→ Your task: For each line in the records that contains "showing", make a copy.

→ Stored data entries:
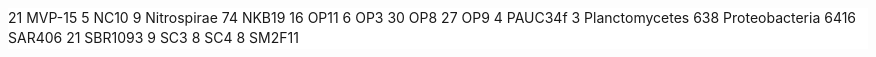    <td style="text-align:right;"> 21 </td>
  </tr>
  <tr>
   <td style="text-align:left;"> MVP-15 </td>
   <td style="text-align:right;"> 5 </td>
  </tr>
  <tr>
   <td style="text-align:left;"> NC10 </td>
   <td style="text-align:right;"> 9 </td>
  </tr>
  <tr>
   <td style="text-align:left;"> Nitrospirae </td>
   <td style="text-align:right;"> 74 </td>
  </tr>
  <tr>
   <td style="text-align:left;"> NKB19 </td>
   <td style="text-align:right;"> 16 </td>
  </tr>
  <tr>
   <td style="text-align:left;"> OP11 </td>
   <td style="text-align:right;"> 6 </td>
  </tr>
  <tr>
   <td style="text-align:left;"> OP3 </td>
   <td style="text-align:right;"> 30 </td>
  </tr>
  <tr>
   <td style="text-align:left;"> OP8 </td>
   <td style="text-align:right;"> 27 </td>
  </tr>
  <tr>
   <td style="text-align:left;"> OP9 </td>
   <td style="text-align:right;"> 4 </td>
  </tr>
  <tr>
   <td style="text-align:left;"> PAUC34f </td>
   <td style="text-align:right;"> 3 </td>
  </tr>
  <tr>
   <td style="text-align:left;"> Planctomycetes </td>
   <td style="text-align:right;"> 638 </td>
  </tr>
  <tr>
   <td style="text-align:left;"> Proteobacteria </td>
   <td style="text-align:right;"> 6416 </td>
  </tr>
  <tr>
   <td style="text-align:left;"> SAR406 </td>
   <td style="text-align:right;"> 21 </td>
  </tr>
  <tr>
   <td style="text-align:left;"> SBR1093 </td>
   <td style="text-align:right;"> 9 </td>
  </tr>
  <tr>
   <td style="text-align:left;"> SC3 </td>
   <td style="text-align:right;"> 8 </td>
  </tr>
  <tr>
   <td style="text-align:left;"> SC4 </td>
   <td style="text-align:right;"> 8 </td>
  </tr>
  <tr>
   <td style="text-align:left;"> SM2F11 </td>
--
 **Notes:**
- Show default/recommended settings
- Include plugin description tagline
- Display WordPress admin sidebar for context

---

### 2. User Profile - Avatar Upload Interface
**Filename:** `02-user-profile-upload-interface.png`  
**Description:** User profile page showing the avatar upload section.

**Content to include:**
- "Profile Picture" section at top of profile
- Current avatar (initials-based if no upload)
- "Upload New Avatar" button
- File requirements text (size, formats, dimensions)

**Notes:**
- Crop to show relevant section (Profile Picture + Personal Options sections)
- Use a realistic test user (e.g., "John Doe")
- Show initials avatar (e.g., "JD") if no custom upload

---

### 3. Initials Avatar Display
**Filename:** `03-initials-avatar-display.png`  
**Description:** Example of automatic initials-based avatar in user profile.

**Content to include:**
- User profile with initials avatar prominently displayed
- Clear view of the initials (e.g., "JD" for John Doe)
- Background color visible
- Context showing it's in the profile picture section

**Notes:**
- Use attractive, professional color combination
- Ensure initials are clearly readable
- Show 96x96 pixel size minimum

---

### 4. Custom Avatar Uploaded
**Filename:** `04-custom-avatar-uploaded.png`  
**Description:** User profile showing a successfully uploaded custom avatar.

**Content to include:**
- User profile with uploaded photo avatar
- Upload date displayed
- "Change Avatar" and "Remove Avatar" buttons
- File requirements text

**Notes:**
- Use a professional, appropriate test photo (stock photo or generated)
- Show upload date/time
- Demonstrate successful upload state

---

→ Problem solution:
**Description:** User profile page showing the avatar upload section.
- Context showing it's in the profile picture section
**Description:** User profile showing a successfully uploaded custom avatar.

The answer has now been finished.